The downside of going on dates is that, on the Switch at least, it doesn’t feel very smooth. The girl you’re going out with and Ao will walk at a more stilted pace. She might also get in your way as you try to move around. Given you also can’t run while on a date, it also means a much slower pace. So what should be a sweet moment might be marred by the game’s performance.
Technical limitations get in the way on the Switch during general exploration as well. Sometimes when moving around a Heartscape, the camera might get into an odd position. Which can make it difficult to get a good view of the space around you. You might happen upon a place in the school or Heartscape where moving to a position or turning the camera could lead to forced blurriness until you readjust Ao or the camera.
Occasional camera issues or technicalities aside, Blue Reflection: Second Light is quite a pretty game. It can be very serene and pastoral. Everything about its appearance feels designed to encourage someone to take their time and focus on characters. It focuses on slice of life moments.
The thing about Blue Reflection: Second Light is that it often feels like it requires prior knowledge of the series. While this is essentially Blue Reflection 2, it is coming after both the first game and an anime. Characters from both show up here. While It does start with four people and takes time to introduce them and concepts, knowing general ideas about the universe helps a lot. For example, understanding what a Reflector is can be quite helpful. Awareness of other elements from, at the very least, the original Blue Reflection can offer additional insight. I do think people coming in fresh could still enjoy it. But you will get more out of it by doing the required “reading.”

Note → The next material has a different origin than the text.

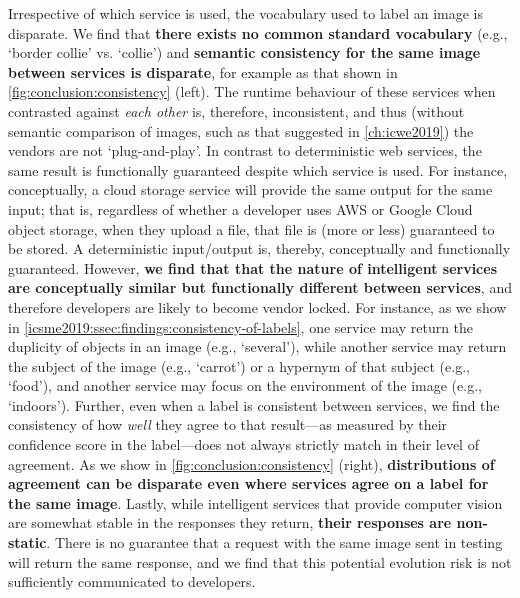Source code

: Irrespective of which service is used, the vocabulary used to label an image is disparate. We find that \textbf{there exists no common standard vocabulary} (e.g., `border collie' vs. `collie') and \textbf{semantic consistency for the same image between services is disparate}, for example as that shown in \cref{fig:conclusion:consistency} (left). The runtime behaviour of these services when contrasted against \textit{each other} is, therefore, inconsistent, and thus (without semantic comparison of images, such as that suggested in \cref{ch:icwe2019}) the vendors are not `plug-and-play'. In contrast to deterministic web services, the same result is functionally guaranteed despite which service is used. For instance, conceptually, a cloud storage service will provide the same output for the same input; that is, regardless of whether a developer uses AWS or Google Cloud object storage, when they upload a file, that file is (more or less) guaranteed to be stored. A deterministic input/output is, thereby, conceptually and functionally guaranteed. However, \textbf{we find that that the nature of intelligent services are conceptually similar but functionally different between services}, and therefore developers are likely to become vendor locked. For instance, as we show in \cref{icsme2019:ssec:findings:consistency-of-labels}, one service may return the duplicity of objects in an image (e.g., `several'), while another service may return the subject of the image (e.g., `carrot') or a hypernym of that subject (e.g., `food'), and another service may focus on the environment of the image (e.g., `indoors').
Further, even when a label is consistent between services, we find the consistency of how \textit{well} they agree to that result---as measured by their confidence score in the label---does not always strictly match in their level of agreement. As we show in \cref{fig:conclusion:consistency} (right), \textbf{distributions of agreement can be disparate even where services agree on a label for the same image}.
Lastly, while intelligent services that provide computer vision are somewhat stable in the responses they return, \textbf{their responses are non-static}. There is no guarantee that a request with the same image sent in testing will return the same response, and we find that this potential evolution risk is not sufficiently communicated to developers.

Blue Reflection: Second Light is pretty much exactly what I expected Blue Reflection 2 to be. It’s a very relaxed sort of RPG. Even though there are mysteries to solve and danger, I didn’t feel pressured. Rather, I felt encouraged to talk with people around me and take my time as I crafted, explored, and fought through its world. But also, I feel like I came into it with the best mindset. I played the original game and watched Blue Reflection Ray. People who aren’t as into Gust games and everything they entail—which can involve crafting, gathering, and perhaps sometimes a slower pace than other RPGs—might not be as into it. But those familiar with Gust’s work or perhaps looking for a new adventure after Atelier Ryza might want to, at the very least, check out the demo.